There are many things you could do with your one life, but they chose to sit in the dark and do this instead. I’m not ashamed of that. They are to blame.

Jameela stated that she thinks “the way we are handling boys and men” in society is not working and that something needs to be done to assist those who create deepfake images.

It comes after the celebrity, who won Glamour’s Game Changing Voice Of The Year, declared that her “body is broken forever” by conventional beauty standards.Jameela recalled how it was a thrilling time for women in terms of body acceptance and that she last received an award at the presentation in 2013 when she was voted Radio Personality of the Year.

However, she offered a passionate speech about how women are once again “suffering and risking our lives” in the chase of the “same Snapchat face,” expressing her grief at the return of “heroin chic.”

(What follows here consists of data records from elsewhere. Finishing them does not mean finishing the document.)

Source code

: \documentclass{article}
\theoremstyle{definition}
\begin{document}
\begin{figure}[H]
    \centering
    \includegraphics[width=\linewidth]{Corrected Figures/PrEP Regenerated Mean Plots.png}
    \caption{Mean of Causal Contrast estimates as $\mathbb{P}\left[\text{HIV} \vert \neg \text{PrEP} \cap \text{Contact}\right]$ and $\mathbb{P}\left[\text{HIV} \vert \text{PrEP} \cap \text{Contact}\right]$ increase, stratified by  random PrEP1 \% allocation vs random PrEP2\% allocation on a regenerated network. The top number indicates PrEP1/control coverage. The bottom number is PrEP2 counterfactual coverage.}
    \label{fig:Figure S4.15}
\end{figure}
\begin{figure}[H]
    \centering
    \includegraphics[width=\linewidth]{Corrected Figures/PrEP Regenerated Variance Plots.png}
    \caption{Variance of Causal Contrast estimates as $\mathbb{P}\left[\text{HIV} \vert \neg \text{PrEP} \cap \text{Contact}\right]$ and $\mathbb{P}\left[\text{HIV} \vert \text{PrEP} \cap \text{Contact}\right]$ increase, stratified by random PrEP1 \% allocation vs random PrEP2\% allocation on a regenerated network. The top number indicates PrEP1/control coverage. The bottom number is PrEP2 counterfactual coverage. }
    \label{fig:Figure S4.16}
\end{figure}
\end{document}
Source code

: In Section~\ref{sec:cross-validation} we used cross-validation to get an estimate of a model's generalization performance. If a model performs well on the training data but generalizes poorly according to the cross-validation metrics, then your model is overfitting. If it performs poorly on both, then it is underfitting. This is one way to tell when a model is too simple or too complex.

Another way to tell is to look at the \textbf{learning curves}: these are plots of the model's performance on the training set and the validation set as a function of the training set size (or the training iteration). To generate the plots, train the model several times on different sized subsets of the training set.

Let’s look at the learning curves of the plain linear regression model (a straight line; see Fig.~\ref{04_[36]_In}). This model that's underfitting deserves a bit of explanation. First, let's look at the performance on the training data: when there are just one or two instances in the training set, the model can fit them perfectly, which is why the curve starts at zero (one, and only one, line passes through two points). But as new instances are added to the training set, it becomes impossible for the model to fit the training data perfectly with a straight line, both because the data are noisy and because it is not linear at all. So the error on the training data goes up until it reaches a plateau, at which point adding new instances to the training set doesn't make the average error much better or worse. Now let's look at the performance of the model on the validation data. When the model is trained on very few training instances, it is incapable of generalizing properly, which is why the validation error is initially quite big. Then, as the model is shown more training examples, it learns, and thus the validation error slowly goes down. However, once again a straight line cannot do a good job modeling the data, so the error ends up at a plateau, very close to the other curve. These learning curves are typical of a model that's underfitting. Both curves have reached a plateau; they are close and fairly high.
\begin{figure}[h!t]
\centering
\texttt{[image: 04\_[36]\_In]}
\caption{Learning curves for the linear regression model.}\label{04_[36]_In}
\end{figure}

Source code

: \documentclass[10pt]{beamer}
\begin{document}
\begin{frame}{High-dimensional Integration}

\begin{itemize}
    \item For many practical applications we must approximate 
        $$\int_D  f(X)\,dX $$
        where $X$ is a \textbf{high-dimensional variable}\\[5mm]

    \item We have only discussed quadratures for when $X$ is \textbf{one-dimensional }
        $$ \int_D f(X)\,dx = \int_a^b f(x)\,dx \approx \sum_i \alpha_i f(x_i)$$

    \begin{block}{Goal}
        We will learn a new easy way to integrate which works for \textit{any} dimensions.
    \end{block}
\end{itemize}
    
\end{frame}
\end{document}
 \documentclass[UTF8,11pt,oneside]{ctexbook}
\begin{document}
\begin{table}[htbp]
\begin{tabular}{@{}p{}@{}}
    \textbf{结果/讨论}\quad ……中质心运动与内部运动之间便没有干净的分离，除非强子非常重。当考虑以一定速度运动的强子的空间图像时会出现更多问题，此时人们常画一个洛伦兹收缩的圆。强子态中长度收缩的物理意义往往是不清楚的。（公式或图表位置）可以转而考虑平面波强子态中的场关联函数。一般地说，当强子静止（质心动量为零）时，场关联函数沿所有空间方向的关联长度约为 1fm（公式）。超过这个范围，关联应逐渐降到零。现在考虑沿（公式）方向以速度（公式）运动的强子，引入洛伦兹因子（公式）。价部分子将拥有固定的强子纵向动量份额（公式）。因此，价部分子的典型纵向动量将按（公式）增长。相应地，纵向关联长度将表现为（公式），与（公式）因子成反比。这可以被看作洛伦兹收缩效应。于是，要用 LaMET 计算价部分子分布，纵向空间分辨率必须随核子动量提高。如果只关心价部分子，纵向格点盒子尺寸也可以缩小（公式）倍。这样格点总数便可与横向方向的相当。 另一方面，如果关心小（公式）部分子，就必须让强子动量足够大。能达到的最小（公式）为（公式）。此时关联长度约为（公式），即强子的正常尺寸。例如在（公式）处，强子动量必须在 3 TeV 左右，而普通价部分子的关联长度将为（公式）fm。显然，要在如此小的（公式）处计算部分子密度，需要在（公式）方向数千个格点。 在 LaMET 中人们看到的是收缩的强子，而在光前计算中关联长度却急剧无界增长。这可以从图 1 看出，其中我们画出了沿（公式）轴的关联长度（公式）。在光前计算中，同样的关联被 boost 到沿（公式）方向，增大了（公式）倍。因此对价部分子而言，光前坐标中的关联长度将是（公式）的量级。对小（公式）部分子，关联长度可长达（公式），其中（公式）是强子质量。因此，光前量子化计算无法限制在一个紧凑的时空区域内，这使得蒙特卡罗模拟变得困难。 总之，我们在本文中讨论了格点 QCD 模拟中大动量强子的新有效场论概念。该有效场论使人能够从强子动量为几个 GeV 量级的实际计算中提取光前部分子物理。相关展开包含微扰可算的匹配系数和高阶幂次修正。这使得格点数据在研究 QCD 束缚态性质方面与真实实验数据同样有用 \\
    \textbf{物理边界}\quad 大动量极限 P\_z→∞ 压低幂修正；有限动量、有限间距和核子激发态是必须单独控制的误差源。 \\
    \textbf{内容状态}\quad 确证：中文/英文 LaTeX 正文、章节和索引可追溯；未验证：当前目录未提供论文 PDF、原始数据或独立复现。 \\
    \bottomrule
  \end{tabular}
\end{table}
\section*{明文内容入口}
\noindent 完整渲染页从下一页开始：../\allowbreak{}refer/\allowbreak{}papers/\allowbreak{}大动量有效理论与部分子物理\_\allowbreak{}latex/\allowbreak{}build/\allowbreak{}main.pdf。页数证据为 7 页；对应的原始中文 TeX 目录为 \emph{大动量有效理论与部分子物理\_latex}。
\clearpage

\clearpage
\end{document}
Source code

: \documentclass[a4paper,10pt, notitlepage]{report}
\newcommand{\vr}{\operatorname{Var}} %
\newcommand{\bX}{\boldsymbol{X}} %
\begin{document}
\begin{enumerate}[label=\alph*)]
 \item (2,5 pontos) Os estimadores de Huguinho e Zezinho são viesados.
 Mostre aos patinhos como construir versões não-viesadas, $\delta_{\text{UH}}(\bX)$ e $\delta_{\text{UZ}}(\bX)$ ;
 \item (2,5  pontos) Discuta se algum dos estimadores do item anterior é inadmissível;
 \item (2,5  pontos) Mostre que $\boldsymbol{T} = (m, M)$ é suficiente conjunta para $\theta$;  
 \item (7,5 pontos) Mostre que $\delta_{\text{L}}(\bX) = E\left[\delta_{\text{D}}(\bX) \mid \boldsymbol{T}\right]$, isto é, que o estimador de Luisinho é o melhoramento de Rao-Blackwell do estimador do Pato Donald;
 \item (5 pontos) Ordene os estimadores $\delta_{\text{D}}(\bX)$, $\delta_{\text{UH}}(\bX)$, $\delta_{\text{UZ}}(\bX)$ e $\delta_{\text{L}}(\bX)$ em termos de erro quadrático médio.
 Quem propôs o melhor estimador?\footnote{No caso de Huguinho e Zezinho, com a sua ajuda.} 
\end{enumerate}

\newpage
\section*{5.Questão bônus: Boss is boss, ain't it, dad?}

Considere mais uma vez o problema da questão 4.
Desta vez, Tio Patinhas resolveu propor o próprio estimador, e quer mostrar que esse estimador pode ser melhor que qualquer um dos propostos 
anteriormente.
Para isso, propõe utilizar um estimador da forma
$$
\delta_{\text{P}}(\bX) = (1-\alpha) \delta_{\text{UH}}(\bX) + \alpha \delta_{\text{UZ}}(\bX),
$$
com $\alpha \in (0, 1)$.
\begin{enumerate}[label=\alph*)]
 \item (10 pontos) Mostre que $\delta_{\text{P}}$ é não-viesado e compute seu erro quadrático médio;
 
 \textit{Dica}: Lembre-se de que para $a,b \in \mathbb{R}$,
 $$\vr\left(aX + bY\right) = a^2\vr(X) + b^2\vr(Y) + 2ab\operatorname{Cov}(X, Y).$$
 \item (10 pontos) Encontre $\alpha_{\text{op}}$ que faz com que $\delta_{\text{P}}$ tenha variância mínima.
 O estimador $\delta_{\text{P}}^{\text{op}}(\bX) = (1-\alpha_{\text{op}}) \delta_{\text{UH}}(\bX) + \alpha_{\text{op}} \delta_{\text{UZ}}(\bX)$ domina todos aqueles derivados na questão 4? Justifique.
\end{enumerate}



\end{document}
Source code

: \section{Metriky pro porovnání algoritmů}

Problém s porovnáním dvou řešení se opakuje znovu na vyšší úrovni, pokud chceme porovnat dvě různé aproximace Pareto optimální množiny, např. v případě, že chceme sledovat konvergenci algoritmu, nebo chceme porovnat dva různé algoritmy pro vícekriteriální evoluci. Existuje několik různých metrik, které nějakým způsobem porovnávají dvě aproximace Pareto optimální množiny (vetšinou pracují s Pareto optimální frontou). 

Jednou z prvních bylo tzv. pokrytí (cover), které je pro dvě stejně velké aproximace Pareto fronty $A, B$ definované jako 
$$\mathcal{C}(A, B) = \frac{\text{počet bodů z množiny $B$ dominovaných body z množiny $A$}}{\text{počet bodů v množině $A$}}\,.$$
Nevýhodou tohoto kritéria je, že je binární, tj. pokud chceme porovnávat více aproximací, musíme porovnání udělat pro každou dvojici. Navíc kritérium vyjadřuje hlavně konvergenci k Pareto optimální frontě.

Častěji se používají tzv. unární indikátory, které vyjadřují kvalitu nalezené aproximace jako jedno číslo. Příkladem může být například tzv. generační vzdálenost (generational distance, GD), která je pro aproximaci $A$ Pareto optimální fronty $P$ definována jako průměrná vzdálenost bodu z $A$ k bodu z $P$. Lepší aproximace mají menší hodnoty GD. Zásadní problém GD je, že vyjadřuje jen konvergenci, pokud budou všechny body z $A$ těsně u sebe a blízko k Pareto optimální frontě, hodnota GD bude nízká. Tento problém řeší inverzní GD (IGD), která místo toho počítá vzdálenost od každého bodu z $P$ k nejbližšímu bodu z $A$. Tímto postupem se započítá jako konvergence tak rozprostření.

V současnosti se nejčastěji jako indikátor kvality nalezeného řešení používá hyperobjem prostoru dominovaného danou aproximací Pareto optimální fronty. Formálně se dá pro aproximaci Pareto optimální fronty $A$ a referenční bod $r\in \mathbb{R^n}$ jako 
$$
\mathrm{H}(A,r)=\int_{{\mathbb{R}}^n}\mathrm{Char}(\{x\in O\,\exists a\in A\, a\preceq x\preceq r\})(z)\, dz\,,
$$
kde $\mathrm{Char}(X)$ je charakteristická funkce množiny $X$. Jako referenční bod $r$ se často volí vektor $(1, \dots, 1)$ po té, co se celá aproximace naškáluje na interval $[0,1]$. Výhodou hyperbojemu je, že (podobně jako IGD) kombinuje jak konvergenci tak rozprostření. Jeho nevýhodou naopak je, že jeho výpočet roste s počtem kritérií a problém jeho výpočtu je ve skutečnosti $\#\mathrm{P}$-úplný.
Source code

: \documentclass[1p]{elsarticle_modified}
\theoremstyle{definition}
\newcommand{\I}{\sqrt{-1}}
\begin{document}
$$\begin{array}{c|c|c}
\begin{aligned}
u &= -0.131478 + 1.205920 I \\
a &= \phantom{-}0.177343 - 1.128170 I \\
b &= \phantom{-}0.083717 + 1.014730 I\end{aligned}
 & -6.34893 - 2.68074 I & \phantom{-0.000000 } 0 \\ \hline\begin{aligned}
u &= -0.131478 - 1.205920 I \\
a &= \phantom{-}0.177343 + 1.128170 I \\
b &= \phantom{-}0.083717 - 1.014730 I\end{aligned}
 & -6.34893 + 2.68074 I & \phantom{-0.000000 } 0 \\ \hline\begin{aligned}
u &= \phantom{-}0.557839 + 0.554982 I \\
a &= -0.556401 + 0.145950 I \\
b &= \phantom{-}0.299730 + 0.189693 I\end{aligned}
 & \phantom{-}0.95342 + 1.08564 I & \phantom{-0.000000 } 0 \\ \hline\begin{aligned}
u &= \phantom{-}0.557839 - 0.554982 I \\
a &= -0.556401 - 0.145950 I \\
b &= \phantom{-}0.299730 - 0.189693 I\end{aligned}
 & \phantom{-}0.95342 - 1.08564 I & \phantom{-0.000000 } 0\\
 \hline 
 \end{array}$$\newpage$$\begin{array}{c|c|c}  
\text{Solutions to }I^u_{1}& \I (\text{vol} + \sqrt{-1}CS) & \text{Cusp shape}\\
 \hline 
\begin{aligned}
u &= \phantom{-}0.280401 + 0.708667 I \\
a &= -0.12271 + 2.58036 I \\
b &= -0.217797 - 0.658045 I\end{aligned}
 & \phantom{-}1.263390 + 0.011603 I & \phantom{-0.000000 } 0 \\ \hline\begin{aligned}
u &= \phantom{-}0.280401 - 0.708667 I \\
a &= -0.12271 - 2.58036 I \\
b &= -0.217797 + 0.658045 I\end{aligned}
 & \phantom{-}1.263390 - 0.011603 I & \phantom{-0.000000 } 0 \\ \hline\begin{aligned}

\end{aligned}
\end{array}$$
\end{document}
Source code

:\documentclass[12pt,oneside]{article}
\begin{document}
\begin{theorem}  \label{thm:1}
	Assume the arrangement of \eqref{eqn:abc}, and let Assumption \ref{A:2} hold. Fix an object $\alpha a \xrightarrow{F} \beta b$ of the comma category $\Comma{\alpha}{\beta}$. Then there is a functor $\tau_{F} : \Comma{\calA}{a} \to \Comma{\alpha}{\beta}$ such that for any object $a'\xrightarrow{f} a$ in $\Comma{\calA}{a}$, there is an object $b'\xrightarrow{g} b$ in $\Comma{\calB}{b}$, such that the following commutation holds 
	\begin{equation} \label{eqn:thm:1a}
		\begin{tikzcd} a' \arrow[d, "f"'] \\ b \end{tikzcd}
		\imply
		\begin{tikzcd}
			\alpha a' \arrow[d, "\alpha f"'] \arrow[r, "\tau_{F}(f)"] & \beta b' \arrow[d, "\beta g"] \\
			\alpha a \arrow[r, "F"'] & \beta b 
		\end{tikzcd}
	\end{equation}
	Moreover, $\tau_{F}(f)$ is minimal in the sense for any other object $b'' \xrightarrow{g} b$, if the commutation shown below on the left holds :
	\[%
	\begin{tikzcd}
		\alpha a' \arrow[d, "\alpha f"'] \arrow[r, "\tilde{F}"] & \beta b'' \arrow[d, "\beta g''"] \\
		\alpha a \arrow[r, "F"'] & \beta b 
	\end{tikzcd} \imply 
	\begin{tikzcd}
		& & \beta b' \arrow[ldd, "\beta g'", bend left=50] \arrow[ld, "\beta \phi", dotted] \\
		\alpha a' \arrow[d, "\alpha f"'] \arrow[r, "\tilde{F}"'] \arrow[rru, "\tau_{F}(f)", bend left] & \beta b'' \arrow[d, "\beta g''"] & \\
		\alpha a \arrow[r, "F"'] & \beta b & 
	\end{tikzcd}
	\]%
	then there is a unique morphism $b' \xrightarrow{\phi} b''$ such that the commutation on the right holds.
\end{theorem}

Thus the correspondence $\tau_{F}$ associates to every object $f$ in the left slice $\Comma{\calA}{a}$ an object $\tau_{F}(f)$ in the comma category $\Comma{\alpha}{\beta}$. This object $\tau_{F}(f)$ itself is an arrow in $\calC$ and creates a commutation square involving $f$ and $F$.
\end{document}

“I beg of you, as I stand here with a body broken forever because of what I put it through for our society’s beauty standards… to not sell your old lady self short,” she added, urging women and girls to be kinder to themselves.

Before expressing her worry that there had been a reversal, Jameela started off by discussing the optimism of the 2010s.

“Boys are encouraged to build their bodies, as well as their futures and legacies,” the Good Place star stated.

“While women and girls are starving, injecting, hurting, and sometimes literally dying—in an attempt to achieve the ever-evolving, erratic beauty standard as quickly as possible.”

The actress questioned, “Why is women’s pain and harm still so hypernormalized?”

Jameela continued by urging all women and girls to make decisions that will benefit them rather than harm them and to resist giving in to misogyny.

“The patriarchy aims to divert, destroy, and erase [women] by the time we get older because we become harder to control,” Jameela stated in her stirring address. Because we become too precious.

“We must avoid learning this, as it could lead us to focus more of our efforts on issues that could level the playing field in this world.

“We might start getting proper sleep,” she continued, grinning. We may consume adequate nutrition.

We risk becoming overly self-satisfied and really assured of our identity. What could we do, do you think?